— Your assignment —
All records must be quoted exactly. Omit the pictures.
◆ ◆ ◆ ◆
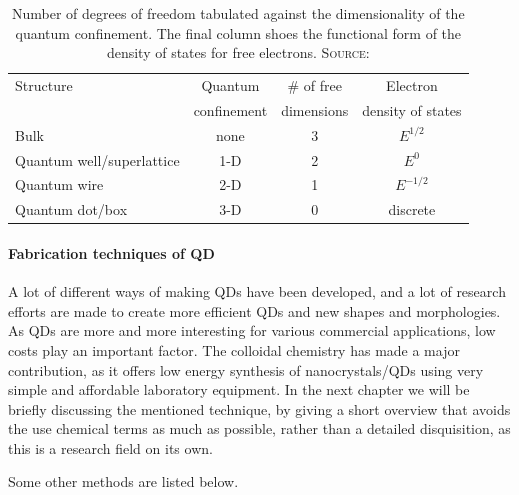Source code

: 		\begin{table}[htbp]
		\centering
		\caption{Number of degrees of freedom tabulated against the dimensionality of the quantum confinement.
							 The final column shoes the functional form of the density of states for free electrons.
							 {\scshape Source:} \cite[p.142]{Fox}}
			\begin{tabular}{lccc}
				Structure											&	Quantum				&	\# of free		&	Electron					\\
																			&	confinement		&	dimensions		&	density of states	\\
				\hline
				Bulk													&	none					&	3							&	$E^{1/2}$					\\
				Quantum well/superlattice			&	1-D						&	2							&	$E^{0}$						\\
				Quantum wire									&	2-D						&	1							&	$E^{-1/2}$				\\
				Quantum dot/box								&	3-D						&	0							&	discrete					\\
			\end{tabular}
			
			\label{tbl:ConfinedStr}
		\end{table}
	
	\paragraph{Fabrication techniques of \gls{QD}}
	
		A lot of different ways of making \glspl{QD} have been developed, and a lot of research efforts are made to create
		more efficient QDs and new shapes and morphologies. As \glspl{QD} are more and more interesting for various commercial applications,
		low costs play an important factor. The colloidal chemistry has made a major contribution, as it offers low energy
		synthesis of nanocrystals/QDs using very simple and affordable laboratory equipment.		
		In the next chapter we will be briefly discussing the mentioned technique, by giving a short overview
		that avoids the use chemical terms as much as possible, rather than a detailed disquisition, as this is a research field on its own.
		
		Some other methods are listed below.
◆ ◆ ◆ ◆
— Solution to the exercise —
Source code

: 		\begin{table}[htbp]
		\centering
		\caption{Number of degrees of freedom tabulated against the dimensionality of the quantum confinement.
							 The final column shoes the functional form of the density of states for free electrons.
							 {\scshape Source:} \cite[p.142]{Fox}}
			\begin{tabular}{lccc}
				Structure											&	Quantum				&	\# of free		&	Electron					\\
																			&	confinement		&	dimensions		&	density of states	\\
				\hline
				Bulk													&	none					&	3							&	$E^{1/2}$					\\
				Quantum well/superlattice			&	1-D						&	2							&	$E^{0}$						\\
				Quantum wire									&	2-D						&	1							&	$E^{-1/2}$				\\
				Quantum dot/box								&	3-D						&	0							&	discrete					\\
			\end{tabular}
			
			\label{tbl:ConfinedStr}
		\end{table}
	
	\paragraph{Fabrication techniques of \gls{QD}}
	
		A lot of different ways of making \glspl{QD} have been developed, and a lot of research efforts are made to create
		more efficient QDs and new shapes and morphologies. As \glspl{QD} are more and more interesting for various commercial applications,
		low costs play an important factor. The colloidal chemistry has made a major contribution, as it offers low energy
		synthesis of nanocrystals/QDs using very simple and affordable laboratory equipment.		
		In the next chapter we will be briefly discussing the mentioned technique, by giving a short overview
		that avoids the use chemical terms as much as possible, rather than a detailed disquisition, as this is a research field on its own.
		
		Some other methods are listed below.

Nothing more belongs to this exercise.